▶ _What to do_: All that should appear is the line containing "### 4. Development Script (Optional)" and the lines after it in the records below, each reproduced exactly.

Collected data:
=== Section Start ===

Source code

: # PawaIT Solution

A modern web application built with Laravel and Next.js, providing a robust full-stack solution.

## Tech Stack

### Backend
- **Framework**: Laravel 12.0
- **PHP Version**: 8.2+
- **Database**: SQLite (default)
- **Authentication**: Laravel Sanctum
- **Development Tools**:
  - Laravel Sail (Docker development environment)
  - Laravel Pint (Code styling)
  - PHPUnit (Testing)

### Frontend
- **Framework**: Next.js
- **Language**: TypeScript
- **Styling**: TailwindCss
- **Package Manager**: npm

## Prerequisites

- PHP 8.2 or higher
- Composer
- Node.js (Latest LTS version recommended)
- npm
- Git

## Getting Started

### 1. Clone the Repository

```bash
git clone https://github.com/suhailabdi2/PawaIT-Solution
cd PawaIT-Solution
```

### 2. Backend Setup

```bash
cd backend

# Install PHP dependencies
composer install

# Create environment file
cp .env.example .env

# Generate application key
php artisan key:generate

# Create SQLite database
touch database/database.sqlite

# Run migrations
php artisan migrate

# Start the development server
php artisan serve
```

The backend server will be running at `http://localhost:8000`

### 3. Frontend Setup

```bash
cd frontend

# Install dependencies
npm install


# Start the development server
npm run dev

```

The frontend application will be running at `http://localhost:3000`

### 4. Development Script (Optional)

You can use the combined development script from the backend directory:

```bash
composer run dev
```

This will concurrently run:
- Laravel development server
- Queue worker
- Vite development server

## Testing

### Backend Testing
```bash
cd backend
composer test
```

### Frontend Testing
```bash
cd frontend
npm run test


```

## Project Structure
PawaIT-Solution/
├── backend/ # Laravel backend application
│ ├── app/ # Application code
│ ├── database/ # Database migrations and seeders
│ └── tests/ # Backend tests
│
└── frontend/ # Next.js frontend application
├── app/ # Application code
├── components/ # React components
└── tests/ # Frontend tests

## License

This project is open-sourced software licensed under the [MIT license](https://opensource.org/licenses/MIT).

=== Section End ===

▶ _Expected answer_:
### 4. Development Script (Optional)

You can use the combined development script from the backend directory:

```bash
composer run dev
```

This will concurrently run:
- Laravel development server
- Queue worker
- Vite development server

## Testing

### Backend Testing
```bash
cd backend
composer test
```

### Frontend Testing
```bash
cd frontend
npm run test


```

## Project Structure
PawaIT-Solution/
├── backend/ # Laravel backend application
│ ├── app/ # Application code
│ ├── database/ # Database migrations and seeders
│ └── tests/ # Backend tests
│
└── frontend/ # Next.js frontend application
├── app/ # Application code
├── components/ # React components
└── tests/ # Frontend tests

## License

This project is open-sourced software licensed under the [MIT license](https://opensource.org/licenses/MIT).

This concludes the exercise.